There’s a noise from the entryway, and then Kenma shuffles into the living room, still wearing his coat and hat, scarf trailing behind him. He looks at Kuroo, wide-eyed and cold-flushed. “Kuro.”

“Hey there.” Kuroo’s pen slips from his nerveless grasp. It hits the open face of his notebook and rolls off onto the table. He doesn’t try retrieve it, caught up in pretending that the situation’s nothing out of the ordinary. “Did you have a good time with Hinata?”

Kenma opens his mouth, closes it. Drops his scarf. Looks at Kuroo some more. “How—”

It’s rare to see Kenma so surprised, and Kuroo mellows at the sight, success spooling in his belly. It’s not often he gets to drop a gold general on Kenma’s side of the board. So to speak. The bewilderment has turned Kenma into a startled stick insect whose only defensive measure is staying still and hoping people don’t see him.

“How’d I do it?” Kuroo drops his chin into his palm and grins up at Kenma. “I asked people.”

Kenma lets his coat shlup right off his shoulders onto the floor. “You asked people.”

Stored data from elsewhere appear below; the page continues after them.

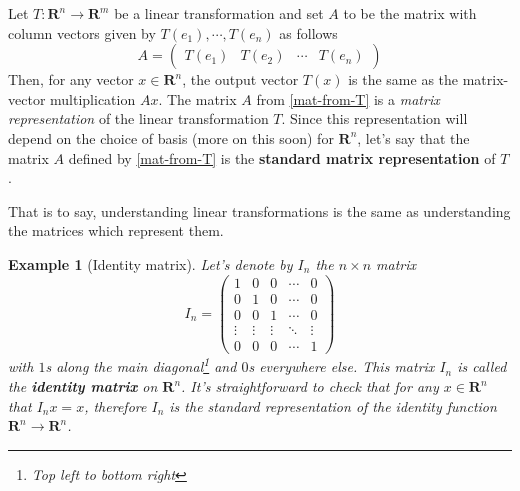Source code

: \documentclass[12pt]{article}
\numberwithin{equation}{subsection}
\numberwithin{figure}{subsection}
\theoremstyle{note}
\newtheorem{example}[subsection]{Example}
\begin{document}
Let $T\colon \mathbf{R}^n\to\mathbf{R}^m$ be a linear transformation and set $A$ to be the matrix with column vectors given by $T(e_1), \cdots, T(e_n)$ as follows \begin{equation} \label{mat-from-T} A= \begin{pmatrix} T(e_1) & T(e_2) & \cdots & T(e_n) \end{pmatrix} \end{equation} Then, for any vector $x\in\mathbf{R}^n$, the output vector $T(x)$ is the same as the matrix-vector multiplication $Ax$. The matrix $A$ from \eqref{mat-from-T} is a \textit{matrix representation} of the linear transformation $T$. Since this representation will depend on the choice of basis (more on this soon) for $\mathbf{R}^n$, let's say that the matrix $A$ defined by \ref{mat-from-T} is the \textbf{standard matrix representation} of $T$.

That is to say, understanding linear transformations is the same as understanding the matrices which represent them. 

\begin{example}[Identity matrix] 
Let's denote by $I_n$ the $n\times n$ matrix \begin{equation} I_n = \begin{pmatrix} 1 & 0 & 0  & \cdots & 0 \\ 0 & 1 & 0  &\cdots & 0 \\
0 & 0 & 1 & \cdots & 0 \\ 
\vdots & \vdots &\vdots  &  \ddots & \vdots \\
0 &0  &0  & \cdots& 1 \end{pmatrix}\end{equation}with $1$s along the main diagonal\footnote{Top left to bottom right} and $0$s everywhere else. This matrix $I_n$ is called the \textbf{identity matrix} on $\mathbf{R}^n$. It's straightforward to check that for any $x\in\mathbf{R}^n$ that $I_nx=x$, therefore $I_n$ is the standard representation of the identity function $\mathbf{R}^n\to\mathbf{R}^n$. 
\end{example}	
\end{document}
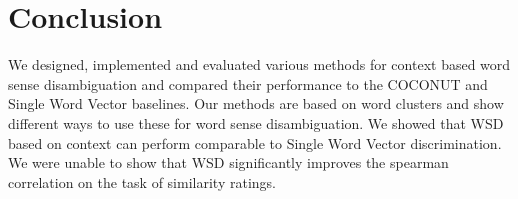 \documentclass[11pt]{article}
\begin{document}
\section{Conclusion}
We designed, implemented and evaluated various methods for context based word sense disambiguation and compared their performance to the COCONUT and Single Word Vector baselines. Our methods are based on word clusters and show different ways to use these for word sense disambiguation. We showed that WSD based on context can perform comparable to Single Word Vector discrimination. We were unable to show that WSD significantly improves the spearman correlation on the task of similarity ratings. 



\end{document}
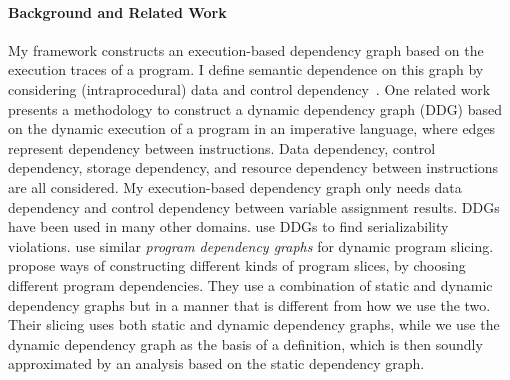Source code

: 
 \paragraph*{Background and Related Work}
 {
My framework constructs an execution-based dependency graph based on the execution traces of a program. I define semantic dependence on this graph by considering (intraprocedural) data and control dependency~\cite{bilardi1996framework,cytron1991efficiently,pollock1989incremental}. 
One related work 
\cite{austin1992dynamic} presents a methodology to construct a dynamic dependency graph (DDG) based on the dynamic execution of a program in an imperative language, where edges represent dependency between instructions. Data dependency, control dependency, storage dependency, and resource dependency between instructions are all considered. My execution-based dependency graph only needs data dependency and control dependency between variable assignment results. 
%
DDGs have been used in many other domains. \cite{nagar2018automated} use DDGs to find serializability violations. \cite{hammer2006dynamic} use similar \emph{program dependency graphs} \cite{ferrante1987program} for dynamic program slicing.
\cite{mastroeni2008data} propose ways of constructing different kinds of program slices, by choosing different program dependencies. 
They use a combination of 
static and dynamic dependency graphs but in a manner that is different from how we use the two. Their slicing uses both static and dynamic dependency graphs, while we use the dynamic dependency graph as the basis of a definition, which is then soundly approximated by an analysis based on the static dependency graph.}

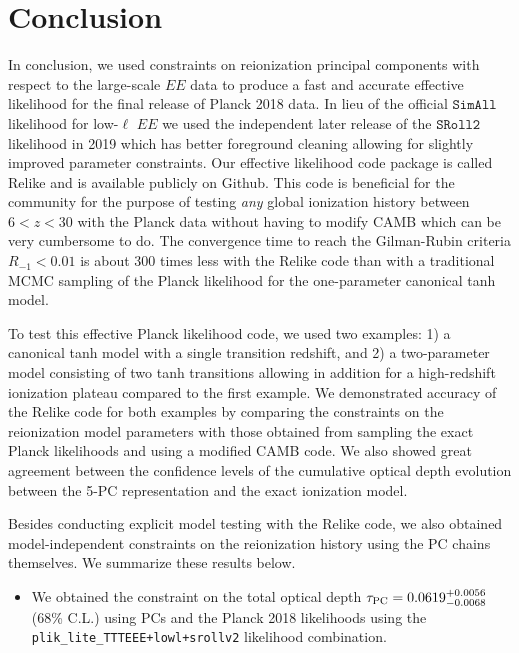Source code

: \documentclass[prd,twocolumn,amsmath,amssymb,floatfix,superscriptaddress,nofootinbib]{revtex4-1}
\begin{document}
{\section{Conclusion}
\label{sec:conclusion}

In conclusion, we used constraints on reionization principal components with respect to the large-scale $EE$ data to produce a fast and accurate effective likelihood for the final release of Planck 2018 data. In lieu of the official $\texttt{SimAll}$ likelihood for low-$\ell$ $EE$ we used the independent later release of the $\texttt{SRoll2}$ likelihood in 2019 which has better foreground cleaning allowing for slightly improved parameter constraints. Our effective likelihood code package is called Relike and is available publicly on Github. This code is beneficial for the community for the purpose of testing \textit{any} global ionization history between $6 < z < 30$ with the Planck data without having to modify CAMB which can be very cumbersome to do. The convergence time to reach the Gilman-Rubin criteria $R_{-1} < 0.01$ is about 300 times less with the Relike code than with a traditional MCMC sampling of the Planck likelihood for the one-parameter canonical tanh model. 

To test this effective Planck likelihood code, we used two examples: 1) a canonical tanh model with a single transition redshift, and 2) a two-parameter model consisting of two tanh transitions allowing in addition for a high-redshift ionization plateau compared to the first example. We demonstrated accuracy of the Relike code for both examples by comparing the constraints on the reionization model parameters with those obtained from sampling the exact Planck likelihoods and using a modified CAMB code. We also showed great agreement between the confidence levels of the cumulative optical depth evolution between the 5-PC representation and the exact ionization model.

Besides conducting explicit model testing with the Relike code, we also obtained model-independent constraints on the reionization history using the PC chains themselves. We summarize these results below.

\begin{itemize}

    \item {We obtained the constraint on the total optical depth $\tau_{\rm PC} = 0.0619^{+0.0056}_{-0.0068}$ (68\% C.L.) 
    using PCs and the Planck 2018 likelihoods using the \texttt{plik\_lite\_TTTEEE+lowl+srollv2} likelihood combination.}
    

\end{itemize}}
\end{document}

“Yup.” Kuroo pats the floor cushion next to him, inviting Kenma as if it’s his house. Kenma’s expression flickers. “Why? How would you have done it?”

“I would’ve just followed you,” Kenma says as if it’s obvious. And it is.

“Oh my god,” Kuroo honks in delight. “I didn’t even think of that.”

Kenma heaves with a snort. “No,” he agrees. “You didn’t.” He scrapes the beanie off his head and slinks closer like a cat sniffing around its food. Kuroo’s heart swoops. That’s his Kenma. “Would’ve been faster if you did.”

“Yeah, well.” Kuroo lifts the edge of the quilt that he’s sitting under, and Kenma slides right in, like he belongs. “I’m here now.”

“Yeah.” Kenma cuddles up to him and smiles. “Welcome home, Kuro.”